I felt the man shrug more than saw it.

“A mature man don’t sell the streets no more like some beggar,” he said, a tick of frustration now in his voice. “Them young boys? They’re tryin’ to get the thrills because they’ve heard stories of the old days. They’ll do almost anything, so you’re best not to mess with them. Nowadays, a smart man deals only with people he knows, people he trusts-people of a certain position, who can cover your ass, Mr. Free-Man-you know?”

I could feel Carlyle Carter’s eyes on the side of my face when he said the words, making it personal instead of rhetorical. I looked at him as he signaled his son with a crooked finger. Before the boy got out, Carlyle made one last statement.

“I got nothin’ to do with no shootin’ Mr. Free-Man. Ya’ll do guns. The young bloods do guns. I got responsibilities now, man,” he said, nodding at his son. “I don’t do guns. I’ve got nothin’ to do with it.”

Carlyle turned and started back to his gated house. The boy caught up, but turned to me and waved.

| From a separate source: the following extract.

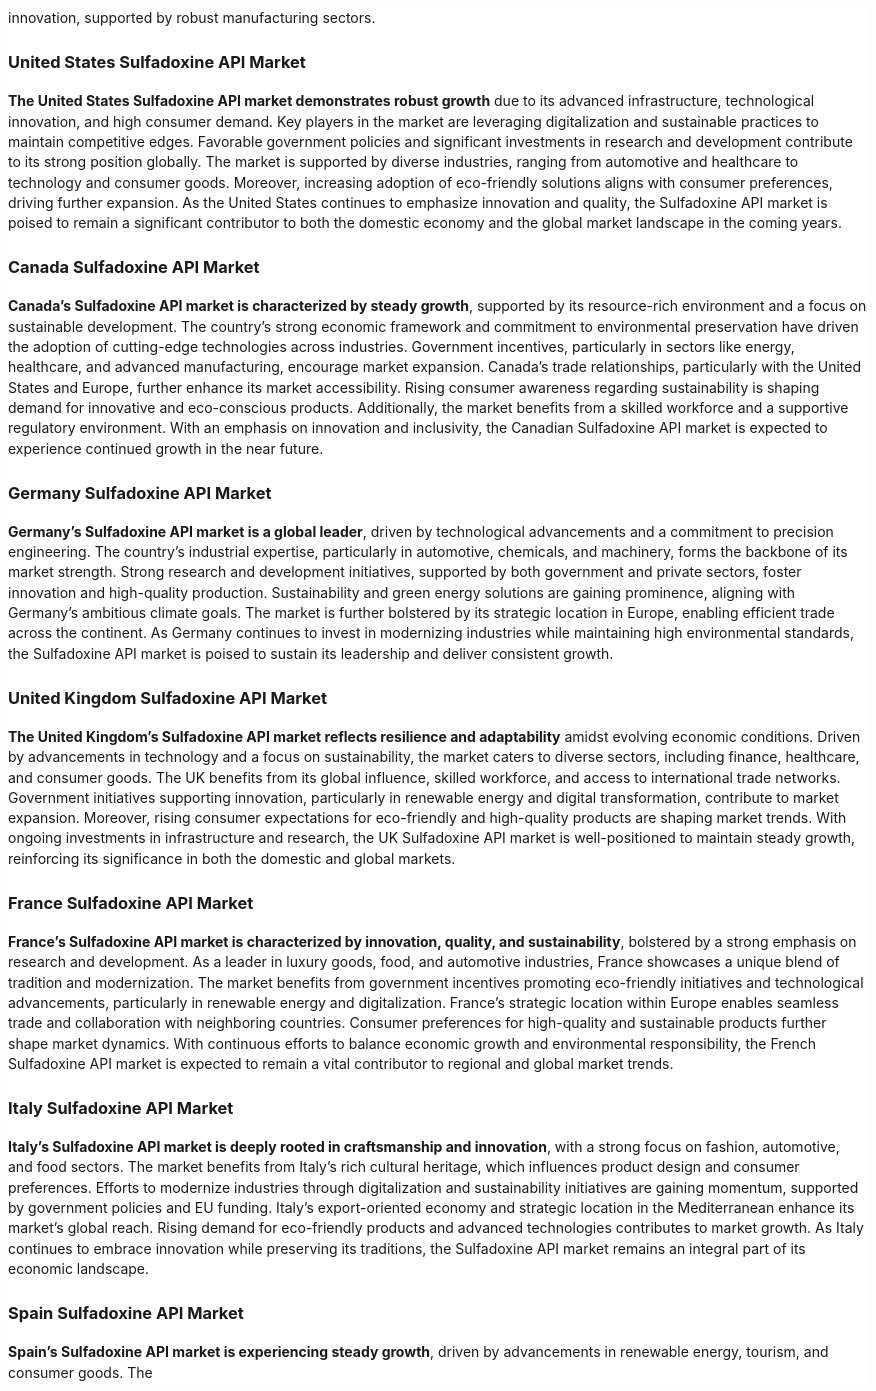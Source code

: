 innovation, supported by robust manufacturing sectors.</span></em></p></blockquote><h3><strong>United States Sulfadoxine API Market</strong></h3><p><strong>The United States Sulfadoxine API market demonstrates robust growth</strong> due to its advanced infrastructure, technological innovation, and high consumer demand. Key players in the market are leveraging digitalization and sustainable practices to maintain competitive edges. Favorable government policies and significant investments in research and development contribute to its strong position globally. The market is supported by diverse industries, ranging from automotive and healthcare to technology and consumer goods. Moreover, increasing adoption of eco-friendly solutions aligns with consumer preferences, driving further expansion. As the United States continues to emphasize innovation and quality, the Sulfadoxine API market is poised to remain a significant contributor to both the domestic economy and the global market landscape in the coming years.</p><h3><strong>Canada Sulfadoxine API Market</strong></h3><p><strong>Canada&rsquo;s Sulfadoxine API market is characterized by steady growth</strong>, supported by its resource-rich environment and a focus on sustainable development. The country&rsquo;s strong economic framework and commitment to environmental preservation have driven the adoption of cutting-edge technologies across industries. Government incentives, particularly in sectors like energy, healthcare, and advanced manufacturing, encourage market expansion. Canada&rsquo;s trade relationships, particularly with the United States and Europe, further enhance its market accessibility. Rising consumer awareness regarding sustainability is shaping demand for innovative and eco-conscious products. Additionally, the market benefits from a skilled workforce and a supportive regulatory environment. With an emphasis on innovation and inclusivity, the Canadian Sulfadoxine API market is expected to experience continued growth in the near future.</p><h3><strong>Germany Sulfadoxine API Market</strong></h3><p><strong>Germany&rsquo;s Sulfadoxine API market is a global leader</strong>, driven by technological advancements and a commitment to precision engineering. The country&rsquo;s industrial expertise, particularly in automotive, chemicals, and machinery, forms the backbone of its market strength. Strong research and development initiatives, supported by both government and private sectors, foster innovation and high-quality production. Sustainability and green energy solutions are gaining prominence, aligning with Germany&rsquo;s ambitious climate goals. The market is further bolstered by its strategic location in Europe, enabling efficient trade across the continent. As Germany continues to invest in modernizing industries while maintaining high environmental standards, the Sulfadoxine API market is poised to sustain its leadership and deliver consistent growth.</p><h3><strong>United Kingdom Sulfadoxine API Market</strong></h3><p><strong>The United Kingdom&rsquo;s Sulfadoxine API market reflects resilience and adaptability</strong> amidst evolving economic conditions. Driven by advancements in technology and a focus on sustainability, the market caters to diverse sectors, including finance, healthcare, and consumer goods. The UK benefits from its global influence, skilled workforce, and access to international trade networks. Government initiatives supporting innovation, particularly in renewable energy and digital transformation, contribute to market expansion. Moreover, rising consumer expectations for eco-friendly and high-quality products are shaping market trends. With ongoing investments in infrastructure and research, the UK Sulfadoxine API market is well-positioned to maintain steady growth, reinforcing its significance in both the domestic and global markets.</p><h3><strong>France Sulfadoxine API Market</strong></h3><p><strong>France&rsquo;s Sulfadoxine API market is characterized by innovation, quality, and sustainability</strong>, bolstered by a strong emphasis on research and development. As a leader in luxury goods, food, and automotive industries, France showcases a unique blend of tradition and modernization. The market benefits from government incentives promoting eco-friendly initiatives and technological advancements, particularly in renewable energy and digitalization. France&rsquo;s strategic location within Europe enables seamless trade and collaboration with neighboring countries. Consumer preferences for high-quality and sustainable products further shape market dynamics. With continuous efforts to balance economic growth and environmental responsibility, the French Sulfadoxine API market is expected to remain a vital contributor to regional and global market trends.</p><h3><strong>Italy Sulfadoxine API Market</strong></h3><p><strong>Italy&rsquo;s Sulfadoxine API market is deeply rooted in craftsmanship and innovation</strong>, with a strong focus on fashion, automotive, and food sectors. The market benefits from Italy&rsquo;s rich cultural heritage, which influences product design and consumer preferences. Efforts to modernize industries through digitalization and sustainability initiatives are gaining momentum, supported by government policies and EU funding. Italy&rsquo;s export-oriented economy and strategic location in the Mediterranean enhance its market&rsquo;s global reach. Rising demand for eco-friendly products and advanced technologies contributes to market growth. As Italy continues to embrace innovation while preserving its traditions, the Sulfadoxine API market remains an integral part of its economic landscape.</p><h3><strong>Spain Sulfadoxine API Market</strong></h3><p><strong>Spain&rsquo;s Sulfadoxine API market is experiencing steady growth</strong>, driven by advancements in renewable energy, tourism, and consumer goods. The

“Thanks, mister. That’s a cool ride.”

– 14 -

Sittin’ here restin my bones

Where the hell did that old Otis Redding tune come from? Man, that’s like one of those ancient ones Dad would have been playing in the garage while he was working on one of those old junkers of his. The old man always had his head under the hood of some falling apart Oldsmobile 98, or a salvaged Caddy with a sprung rear bumper and peeling landau roof. Smell of gasoline in your nose since you were old enough to toddle out to the garage and search him out. Big door open to the big world, sun streaming in through the dust particles while your father teaches you the sizes of socket wrenches and spark plug gaps. Good old days.